ASSIGNMENT: Look through the entries below and extract exactly the lines from the one containing "- 特别适用于使用不同数据集或不同初始化训练得到的模型。" through the one containing "- 模型压缩：将大模型（如 BERT、GPT", ends included.
──────── EXERCISE MATERIALS
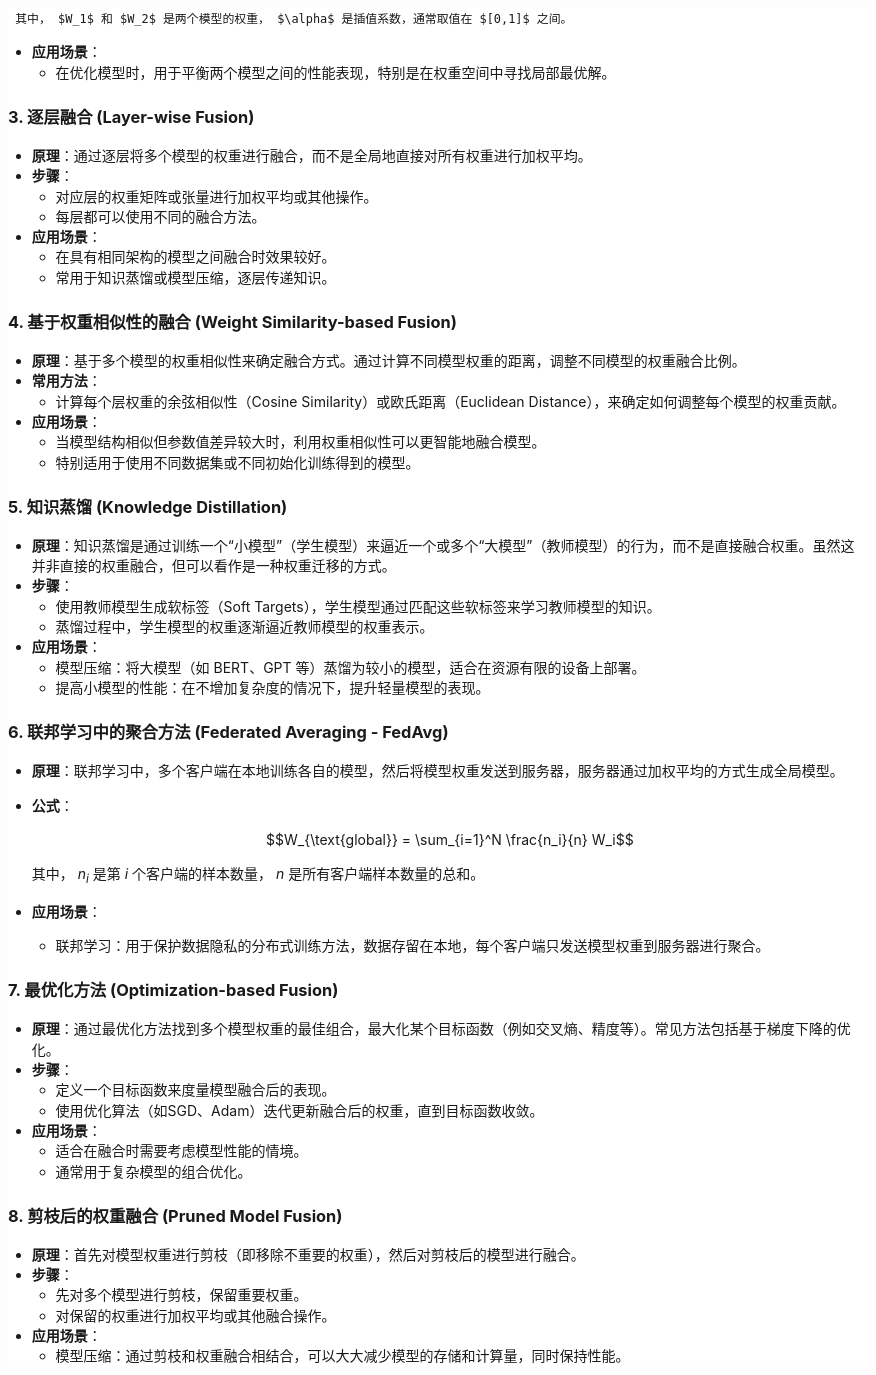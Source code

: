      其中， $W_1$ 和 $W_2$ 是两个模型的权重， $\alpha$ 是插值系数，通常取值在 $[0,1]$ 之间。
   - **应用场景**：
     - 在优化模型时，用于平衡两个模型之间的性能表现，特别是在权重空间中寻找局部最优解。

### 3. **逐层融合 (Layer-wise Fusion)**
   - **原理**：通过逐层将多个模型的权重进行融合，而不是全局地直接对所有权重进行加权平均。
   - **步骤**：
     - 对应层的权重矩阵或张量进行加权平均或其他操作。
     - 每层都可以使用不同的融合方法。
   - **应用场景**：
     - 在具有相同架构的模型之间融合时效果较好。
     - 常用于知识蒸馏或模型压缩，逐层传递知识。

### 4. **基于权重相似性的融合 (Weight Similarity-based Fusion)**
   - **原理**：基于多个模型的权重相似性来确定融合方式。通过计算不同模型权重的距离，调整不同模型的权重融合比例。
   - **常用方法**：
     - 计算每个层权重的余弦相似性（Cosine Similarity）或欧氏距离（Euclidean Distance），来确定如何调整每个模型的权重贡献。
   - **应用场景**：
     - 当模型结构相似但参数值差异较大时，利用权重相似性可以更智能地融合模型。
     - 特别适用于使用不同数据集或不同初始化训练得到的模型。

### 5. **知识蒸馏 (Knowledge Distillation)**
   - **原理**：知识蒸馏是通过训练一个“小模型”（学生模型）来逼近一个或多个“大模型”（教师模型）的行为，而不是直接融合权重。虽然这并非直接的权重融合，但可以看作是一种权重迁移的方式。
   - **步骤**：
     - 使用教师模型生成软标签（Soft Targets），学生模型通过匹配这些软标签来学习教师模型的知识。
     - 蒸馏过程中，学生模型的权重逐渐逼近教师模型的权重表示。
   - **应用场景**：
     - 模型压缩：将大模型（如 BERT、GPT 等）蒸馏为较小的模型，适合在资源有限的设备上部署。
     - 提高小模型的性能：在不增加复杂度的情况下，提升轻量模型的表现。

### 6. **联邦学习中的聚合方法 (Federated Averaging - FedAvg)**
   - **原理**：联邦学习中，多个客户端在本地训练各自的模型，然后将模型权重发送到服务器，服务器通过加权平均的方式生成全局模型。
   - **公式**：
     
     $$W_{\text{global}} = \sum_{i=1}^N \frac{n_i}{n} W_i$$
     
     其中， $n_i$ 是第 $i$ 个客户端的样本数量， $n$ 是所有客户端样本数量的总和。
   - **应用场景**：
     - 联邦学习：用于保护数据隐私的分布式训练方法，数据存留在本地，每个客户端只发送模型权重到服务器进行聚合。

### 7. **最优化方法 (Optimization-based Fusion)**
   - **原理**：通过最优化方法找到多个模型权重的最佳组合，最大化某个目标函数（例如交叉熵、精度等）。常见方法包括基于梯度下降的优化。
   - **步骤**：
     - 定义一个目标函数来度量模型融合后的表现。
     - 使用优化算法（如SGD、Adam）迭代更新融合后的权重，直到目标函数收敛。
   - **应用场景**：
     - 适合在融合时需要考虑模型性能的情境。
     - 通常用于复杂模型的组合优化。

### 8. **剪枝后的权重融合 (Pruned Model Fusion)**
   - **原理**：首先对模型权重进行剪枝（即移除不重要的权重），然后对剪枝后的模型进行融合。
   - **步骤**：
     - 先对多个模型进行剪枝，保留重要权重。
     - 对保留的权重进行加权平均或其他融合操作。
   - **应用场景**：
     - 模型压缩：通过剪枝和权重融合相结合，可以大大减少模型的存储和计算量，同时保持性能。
────────────────
──────── EXERCISE MATERIALS
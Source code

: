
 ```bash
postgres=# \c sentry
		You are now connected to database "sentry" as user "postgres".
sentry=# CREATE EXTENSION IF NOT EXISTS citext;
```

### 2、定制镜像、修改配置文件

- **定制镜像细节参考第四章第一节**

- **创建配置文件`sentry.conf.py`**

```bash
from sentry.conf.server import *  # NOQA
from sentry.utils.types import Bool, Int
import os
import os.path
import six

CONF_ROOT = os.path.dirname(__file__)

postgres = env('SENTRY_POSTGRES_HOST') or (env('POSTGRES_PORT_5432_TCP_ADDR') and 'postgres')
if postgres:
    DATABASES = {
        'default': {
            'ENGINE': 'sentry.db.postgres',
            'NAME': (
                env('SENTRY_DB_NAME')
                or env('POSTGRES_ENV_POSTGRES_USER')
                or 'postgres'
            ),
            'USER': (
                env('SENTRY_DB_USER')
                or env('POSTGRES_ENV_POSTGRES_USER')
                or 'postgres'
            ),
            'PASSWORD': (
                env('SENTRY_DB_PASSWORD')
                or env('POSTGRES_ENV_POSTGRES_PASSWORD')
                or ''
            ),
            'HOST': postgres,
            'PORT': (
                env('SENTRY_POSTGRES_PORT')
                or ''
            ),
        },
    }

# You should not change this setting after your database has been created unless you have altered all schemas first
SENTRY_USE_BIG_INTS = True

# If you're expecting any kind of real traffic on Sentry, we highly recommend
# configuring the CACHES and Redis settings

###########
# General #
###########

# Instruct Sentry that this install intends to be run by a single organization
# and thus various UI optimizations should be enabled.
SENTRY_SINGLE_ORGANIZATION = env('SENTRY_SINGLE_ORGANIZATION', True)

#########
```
────────────────
SOLUTION TO THIS PROBLEM:
     - 特别适用于使用不同数据集或不同初始化训练得到的模型。

### 5. **知识蒸馏 (Knowledge Distillation)**
   - **原理**：知识蒸馏是通过训练一个“小模型”（学生模型）来逼近一个或多个“大模型”（教师模型）的行为，而不是直接融合权重。虽然这并非直接的权重融合，但可以看作是一种权重迁移的方式。
   - **步骤**：
     - 使用教师模型生成软标签（Soft Targets），学生模型通过匹配这些软标签来学习教师模型的知识。
     - 蒸馏过程中，学生模型的权重逐渐逼近教师模型的权重表示。
   - **应用场景**：
     - 模型压缩：将大模型（如 BERT、GPT 等）蒸馏为较小的模型，适合在资源有限的设备上部署。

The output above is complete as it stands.